Tonka continued rolling around upside down in the dirt and grass. Mastiffs were supposed to be sluggish and lazy. I had not seen it yet and he is six years old. Stupid dog makes me smile. “Tonka, come on!” He bolted up and galloped over in a few bounds and hit the backs of my legs.

Deb and Moira had already gone inside. I opened the door and the dog bolted past me and jumped up on the sofa beside Deb’s Father.

“Hey there Swede.” I half-hollered to Deb’s father. He just smiled and waved back. Poor old guy had Alzheimer’s. He had retired as a Gunnery Sergeant from the Corps back in the late sixties. He had been at Guadalcanal, Tarawa and Iwo in the big war, done a tour in Korea and two in Vietnam. Swede was a hell of a man back in the day. Forearms like coiled ropes, tattoos on both sides and cold-water blue eyes that pierced you if mad. Thank God I had never made him mad. He used to come over and talk to me whenever I cut Gram’s grass. I think he was waiting for me to leave so he could call on Gram.

Swede was the main reason I joined the Corps back in ’78. He had taken me down to the recruiting station in Leesburg and steered me past the dubious programs the Staff Sergeant behind the desk tried to bait me into. The Staff Sergeant saw Swede’s tattoos and gave up. He knew Old Corps when he saw it. I went enlisted with the intention of going MESEP. The MESEP program was a program the Corps had for bright poor kids to pay for college. I’m not sure how bright I was, but I took them up on the offer and went to VMI after a few years enlisted. I was recalled back into the Corps for a year overseas after my Rat year. I think it was my winning personality - that was that year I met the Sergeant Major that the rookie from FINCEN referred to yesterday. He was a Staff Sergeant then, and we went places and did things we still don’t talk about today.
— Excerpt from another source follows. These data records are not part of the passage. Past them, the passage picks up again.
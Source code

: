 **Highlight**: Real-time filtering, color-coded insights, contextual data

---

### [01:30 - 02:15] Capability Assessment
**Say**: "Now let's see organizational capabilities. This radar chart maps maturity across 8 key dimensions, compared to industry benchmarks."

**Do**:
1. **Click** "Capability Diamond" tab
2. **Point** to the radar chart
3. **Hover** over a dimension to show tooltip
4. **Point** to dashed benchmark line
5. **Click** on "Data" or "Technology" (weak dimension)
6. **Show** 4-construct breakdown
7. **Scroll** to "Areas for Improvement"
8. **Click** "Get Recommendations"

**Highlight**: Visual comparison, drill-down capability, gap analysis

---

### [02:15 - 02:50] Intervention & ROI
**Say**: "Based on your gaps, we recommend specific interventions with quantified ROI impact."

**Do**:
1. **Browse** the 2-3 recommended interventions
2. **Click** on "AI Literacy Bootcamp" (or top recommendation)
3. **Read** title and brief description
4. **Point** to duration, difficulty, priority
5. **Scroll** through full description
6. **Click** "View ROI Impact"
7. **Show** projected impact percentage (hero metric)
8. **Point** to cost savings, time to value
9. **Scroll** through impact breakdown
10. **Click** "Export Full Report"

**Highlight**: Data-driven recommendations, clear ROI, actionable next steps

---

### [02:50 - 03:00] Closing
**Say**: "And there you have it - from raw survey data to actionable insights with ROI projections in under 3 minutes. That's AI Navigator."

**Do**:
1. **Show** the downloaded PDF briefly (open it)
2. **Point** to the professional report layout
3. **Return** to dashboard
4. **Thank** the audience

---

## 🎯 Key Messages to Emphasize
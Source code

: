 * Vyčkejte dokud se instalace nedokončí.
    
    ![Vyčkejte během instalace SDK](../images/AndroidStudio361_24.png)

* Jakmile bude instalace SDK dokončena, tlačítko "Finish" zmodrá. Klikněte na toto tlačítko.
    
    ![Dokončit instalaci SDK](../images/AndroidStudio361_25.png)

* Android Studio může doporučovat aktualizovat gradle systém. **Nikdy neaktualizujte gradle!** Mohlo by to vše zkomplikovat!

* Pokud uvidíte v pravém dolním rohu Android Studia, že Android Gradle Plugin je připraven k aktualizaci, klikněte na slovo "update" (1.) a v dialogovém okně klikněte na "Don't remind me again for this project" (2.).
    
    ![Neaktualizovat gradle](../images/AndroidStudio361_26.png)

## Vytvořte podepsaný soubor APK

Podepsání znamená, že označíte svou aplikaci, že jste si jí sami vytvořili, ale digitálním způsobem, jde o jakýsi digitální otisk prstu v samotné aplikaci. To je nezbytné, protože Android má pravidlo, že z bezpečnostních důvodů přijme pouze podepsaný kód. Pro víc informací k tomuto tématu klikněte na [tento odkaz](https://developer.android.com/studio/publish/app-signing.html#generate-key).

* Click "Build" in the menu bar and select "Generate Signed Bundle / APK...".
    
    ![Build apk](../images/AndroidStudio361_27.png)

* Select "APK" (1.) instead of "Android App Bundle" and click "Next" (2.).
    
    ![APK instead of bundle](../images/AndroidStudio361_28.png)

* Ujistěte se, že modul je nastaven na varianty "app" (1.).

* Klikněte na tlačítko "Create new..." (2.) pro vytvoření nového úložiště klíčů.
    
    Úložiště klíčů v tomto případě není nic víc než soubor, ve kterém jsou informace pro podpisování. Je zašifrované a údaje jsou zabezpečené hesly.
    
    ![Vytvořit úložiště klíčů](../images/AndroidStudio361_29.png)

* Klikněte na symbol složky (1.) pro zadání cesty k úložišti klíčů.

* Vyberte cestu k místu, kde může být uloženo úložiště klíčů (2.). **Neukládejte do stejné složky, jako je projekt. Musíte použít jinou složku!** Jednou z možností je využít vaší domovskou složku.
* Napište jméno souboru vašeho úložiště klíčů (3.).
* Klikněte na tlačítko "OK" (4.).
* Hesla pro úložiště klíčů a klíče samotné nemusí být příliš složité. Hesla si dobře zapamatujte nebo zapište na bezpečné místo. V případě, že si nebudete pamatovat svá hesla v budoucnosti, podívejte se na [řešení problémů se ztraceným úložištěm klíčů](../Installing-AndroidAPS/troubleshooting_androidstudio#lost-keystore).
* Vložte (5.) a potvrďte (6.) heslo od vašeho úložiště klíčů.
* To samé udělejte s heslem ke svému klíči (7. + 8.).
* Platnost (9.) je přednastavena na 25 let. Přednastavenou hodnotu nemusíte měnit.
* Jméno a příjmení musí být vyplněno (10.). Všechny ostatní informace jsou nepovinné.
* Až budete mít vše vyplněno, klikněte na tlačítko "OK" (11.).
Deb had left her residency at Hopkins to come back to care for Swede when he showed signs of the disease. She was studying Emergency Medicine. Now she manages a trailer court and changes Swede. I had never heard her complain once.

I glanced into the kitchen where Moira was standing on a stool with an apron tied up beneath her armpits. She giggled with Deb as they stirred something. Deb stood behind her and talked softly as they worked. A strand of her dark blond hair fell in front of her face and she wiped it away with the back of her hand. She still had work gloves tucked into the back pocket of her jeans. Moira half turned and placed her head on Debs shoulder.

A tear dripped down my left cheek as I watched. Deb had been more Mother to Moira than Susan. The trailer court’s odd folk were our family. Even though his thoughts were blurred with Alzheimer’s, Swede knew and loved Moira as his own granddaughter. Another tear fell.

I had to tell Moira tonight. After supper I would sit down and try my best to explain to her.

Until then I would enjoy the laughter from the kitchen and watch TV with Swede. Deb had the cable package that included the oldies channel. Now Swede and myself watched Green Acres. Every time the pig did something Swede cackled. I could not resist and joined him in his laughter. I would think about everything else later.